Use Gauss-Jordan elimination to solve this sys of linear eqs

2w+3x-y+4z =0
3w-x+z =1
3w-4x+y-z=2

The Attempt at a Solution

I wrote 9 tablabeaus and ended up with three arbitrary solns. I just want to know if there anything wrong, here they are: 225a/121 = 39/605 550b/121 =-488/605, 148c/11=-126/55.
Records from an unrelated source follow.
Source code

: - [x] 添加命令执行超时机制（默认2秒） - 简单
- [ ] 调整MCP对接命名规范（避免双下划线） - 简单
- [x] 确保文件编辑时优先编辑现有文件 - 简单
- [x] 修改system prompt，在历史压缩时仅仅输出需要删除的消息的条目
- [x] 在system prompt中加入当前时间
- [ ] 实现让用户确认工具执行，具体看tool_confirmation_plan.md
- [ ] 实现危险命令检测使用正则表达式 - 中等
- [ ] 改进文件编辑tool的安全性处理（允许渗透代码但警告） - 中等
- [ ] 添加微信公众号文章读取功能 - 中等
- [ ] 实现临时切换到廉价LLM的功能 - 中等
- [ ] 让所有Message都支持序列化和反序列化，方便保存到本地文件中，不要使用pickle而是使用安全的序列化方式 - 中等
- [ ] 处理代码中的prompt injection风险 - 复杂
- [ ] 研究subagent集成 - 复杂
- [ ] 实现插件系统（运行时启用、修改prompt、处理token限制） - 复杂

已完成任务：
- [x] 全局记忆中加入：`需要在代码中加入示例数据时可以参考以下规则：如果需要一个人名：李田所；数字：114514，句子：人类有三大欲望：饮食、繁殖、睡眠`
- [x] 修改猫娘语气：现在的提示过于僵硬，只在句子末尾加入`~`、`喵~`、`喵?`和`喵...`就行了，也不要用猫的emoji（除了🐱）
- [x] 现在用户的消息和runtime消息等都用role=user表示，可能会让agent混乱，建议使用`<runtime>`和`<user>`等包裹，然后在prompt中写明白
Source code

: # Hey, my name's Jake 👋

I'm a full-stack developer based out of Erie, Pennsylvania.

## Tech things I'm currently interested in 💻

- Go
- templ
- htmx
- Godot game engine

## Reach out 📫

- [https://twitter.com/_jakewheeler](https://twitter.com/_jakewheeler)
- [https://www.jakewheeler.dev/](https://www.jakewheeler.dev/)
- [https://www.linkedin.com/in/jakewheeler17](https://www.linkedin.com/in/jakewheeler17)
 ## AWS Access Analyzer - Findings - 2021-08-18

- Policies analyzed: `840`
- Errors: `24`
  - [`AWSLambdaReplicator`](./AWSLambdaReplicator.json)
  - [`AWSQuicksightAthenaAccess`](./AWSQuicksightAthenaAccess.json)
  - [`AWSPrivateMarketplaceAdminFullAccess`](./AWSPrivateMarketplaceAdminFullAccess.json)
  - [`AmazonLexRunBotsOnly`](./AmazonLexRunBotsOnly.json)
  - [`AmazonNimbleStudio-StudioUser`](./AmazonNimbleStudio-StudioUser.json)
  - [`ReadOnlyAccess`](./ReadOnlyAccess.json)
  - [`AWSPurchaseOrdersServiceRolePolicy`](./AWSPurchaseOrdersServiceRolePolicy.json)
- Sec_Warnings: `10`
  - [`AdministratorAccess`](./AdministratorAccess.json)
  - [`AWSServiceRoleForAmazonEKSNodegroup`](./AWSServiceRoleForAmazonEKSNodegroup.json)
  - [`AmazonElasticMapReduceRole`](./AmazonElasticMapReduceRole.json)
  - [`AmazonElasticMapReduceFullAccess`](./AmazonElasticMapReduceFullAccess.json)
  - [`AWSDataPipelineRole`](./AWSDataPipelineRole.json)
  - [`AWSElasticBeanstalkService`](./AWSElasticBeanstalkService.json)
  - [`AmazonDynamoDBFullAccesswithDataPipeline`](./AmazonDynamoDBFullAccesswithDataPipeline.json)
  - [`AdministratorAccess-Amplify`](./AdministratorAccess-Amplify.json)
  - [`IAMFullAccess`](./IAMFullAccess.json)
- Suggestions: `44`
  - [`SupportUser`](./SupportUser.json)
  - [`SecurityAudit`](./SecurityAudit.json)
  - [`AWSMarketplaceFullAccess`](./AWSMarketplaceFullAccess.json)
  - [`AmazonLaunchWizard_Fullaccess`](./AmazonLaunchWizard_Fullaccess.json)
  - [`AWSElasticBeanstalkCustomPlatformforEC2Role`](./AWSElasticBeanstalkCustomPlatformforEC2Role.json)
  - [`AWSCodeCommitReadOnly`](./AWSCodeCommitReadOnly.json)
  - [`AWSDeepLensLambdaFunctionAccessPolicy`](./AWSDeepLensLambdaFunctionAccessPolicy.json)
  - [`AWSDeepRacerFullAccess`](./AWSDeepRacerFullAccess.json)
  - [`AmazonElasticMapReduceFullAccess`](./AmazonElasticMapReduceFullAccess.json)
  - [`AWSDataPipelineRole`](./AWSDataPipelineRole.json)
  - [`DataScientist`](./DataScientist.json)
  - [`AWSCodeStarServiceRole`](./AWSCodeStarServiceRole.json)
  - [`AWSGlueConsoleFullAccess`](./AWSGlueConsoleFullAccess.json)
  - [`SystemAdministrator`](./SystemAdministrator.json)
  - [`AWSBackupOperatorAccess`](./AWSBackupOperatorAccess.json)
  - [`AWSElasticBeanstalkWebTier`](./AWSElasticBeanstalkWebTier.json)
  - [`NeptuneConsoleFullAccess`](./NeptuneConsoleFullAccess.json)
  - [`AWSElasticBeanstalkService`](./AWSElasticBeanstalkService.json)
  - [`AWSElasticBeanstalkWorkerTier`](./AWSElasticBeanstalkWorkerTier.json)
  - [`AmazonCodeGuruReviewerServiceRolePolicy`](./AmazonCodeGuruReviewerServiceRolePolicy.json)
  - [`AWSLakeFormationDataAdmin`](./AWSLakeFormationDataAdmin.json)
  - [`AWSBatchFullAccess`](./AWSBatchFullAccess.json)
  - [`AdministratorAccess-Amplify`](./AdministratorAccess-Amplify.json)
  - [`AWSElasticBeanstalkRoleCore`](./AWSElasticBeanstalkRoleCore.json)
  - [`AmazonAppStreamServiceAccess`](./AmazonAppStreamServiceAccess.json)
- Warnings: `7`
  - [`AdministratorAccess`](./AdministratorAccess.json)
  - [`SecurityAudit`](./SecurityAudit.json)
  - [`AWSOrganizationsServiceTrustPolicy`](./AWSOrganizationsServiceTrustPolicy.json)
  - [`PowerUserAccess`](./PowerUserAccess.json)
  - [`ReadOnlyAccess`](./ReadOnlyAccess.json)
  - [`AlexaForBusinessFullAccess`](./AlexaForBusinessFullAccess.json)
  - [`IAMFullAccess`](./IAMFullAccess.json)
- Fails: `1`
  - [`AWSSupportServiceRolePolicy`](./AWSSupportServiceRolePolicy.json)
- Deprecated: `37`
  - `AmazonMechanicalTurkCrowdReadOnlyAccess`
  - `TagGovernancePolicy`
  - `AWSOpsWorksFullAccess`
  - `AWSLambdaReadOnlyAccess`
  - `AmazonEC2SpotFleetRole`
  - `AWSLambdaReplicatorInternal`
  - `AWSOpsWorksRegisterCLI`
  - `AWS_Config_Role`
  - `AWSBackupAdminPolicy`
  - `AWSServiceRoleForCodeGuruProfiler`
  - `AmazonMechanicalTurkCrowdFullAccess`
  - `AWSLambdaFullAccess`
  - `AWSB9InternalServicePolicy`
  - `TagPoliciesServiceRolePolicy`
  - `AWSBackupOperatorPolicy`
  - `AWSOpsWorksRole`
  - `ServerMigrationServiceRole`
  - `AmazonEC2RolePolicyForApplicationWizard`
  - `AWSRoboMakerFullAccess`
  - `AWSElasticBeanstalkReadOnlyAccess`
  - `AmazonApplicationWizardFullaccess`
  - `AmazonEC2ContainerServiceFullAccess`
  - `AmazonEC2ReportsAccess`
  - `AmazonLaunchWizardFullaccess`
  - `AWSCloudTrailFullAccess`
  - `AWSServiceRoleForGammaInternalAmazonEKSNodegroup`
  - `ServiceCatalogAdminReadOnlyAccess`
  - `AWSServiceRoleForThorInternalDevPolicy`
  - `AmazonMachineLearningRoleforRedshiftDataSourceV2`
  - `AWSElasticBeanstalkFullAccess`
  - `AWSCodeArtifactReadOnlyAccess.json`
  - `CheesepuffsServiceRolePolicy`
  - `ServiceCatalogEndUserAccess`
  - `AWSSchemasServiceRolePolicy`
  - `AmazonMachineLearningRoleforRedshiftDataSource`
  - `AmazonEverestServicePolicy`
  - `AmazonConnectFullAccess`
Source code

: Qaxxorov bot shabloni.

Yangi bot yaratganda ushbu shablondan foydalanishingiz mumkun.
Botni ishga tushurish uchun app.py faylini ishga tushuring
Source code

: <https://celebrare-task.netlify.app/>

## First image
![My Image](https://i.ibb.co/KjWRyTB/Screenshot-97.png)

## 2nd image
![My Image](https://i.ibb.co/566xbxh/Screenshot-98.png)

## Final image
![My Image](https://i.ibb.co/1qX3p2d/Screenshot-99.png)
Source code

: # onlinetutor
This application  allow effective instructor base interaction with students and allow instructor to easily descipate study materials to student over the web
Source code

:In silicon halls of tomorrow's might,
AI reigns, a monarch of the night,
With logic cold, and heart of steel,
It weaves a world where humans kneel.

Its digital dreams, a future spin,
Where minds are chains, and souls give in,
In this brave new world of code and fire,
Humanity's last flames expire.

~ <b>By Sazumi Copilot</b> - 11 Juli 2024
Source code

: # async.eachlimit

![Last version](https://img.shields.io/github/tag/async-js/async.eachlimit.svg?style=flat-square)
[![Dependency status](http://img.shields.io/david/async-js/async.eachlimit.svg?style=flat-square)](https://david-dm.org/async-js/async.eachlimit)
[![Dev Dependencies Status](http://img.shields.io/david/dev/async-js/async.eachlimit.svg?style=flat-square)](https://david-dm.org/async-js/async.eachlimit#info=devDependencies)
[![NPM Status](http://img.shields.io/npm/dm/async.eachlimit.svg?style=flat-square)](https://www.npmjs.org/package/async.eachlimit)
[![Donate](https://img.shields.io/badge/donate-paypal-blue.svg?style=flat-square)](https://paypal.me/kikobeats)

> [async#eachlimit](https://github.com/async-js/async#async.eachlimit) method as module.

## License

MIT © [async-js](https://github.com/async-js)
If there is a unique soln please let me know. Sorry I can't type everything out, don't have time. Gotta rush to/

 

[rocomath]

If you don't have time to show us steps, we don't have time to check your answers! )

 

[The_ArtofScience]

If you don't have time to show us steps, we don't have time to check your answers! )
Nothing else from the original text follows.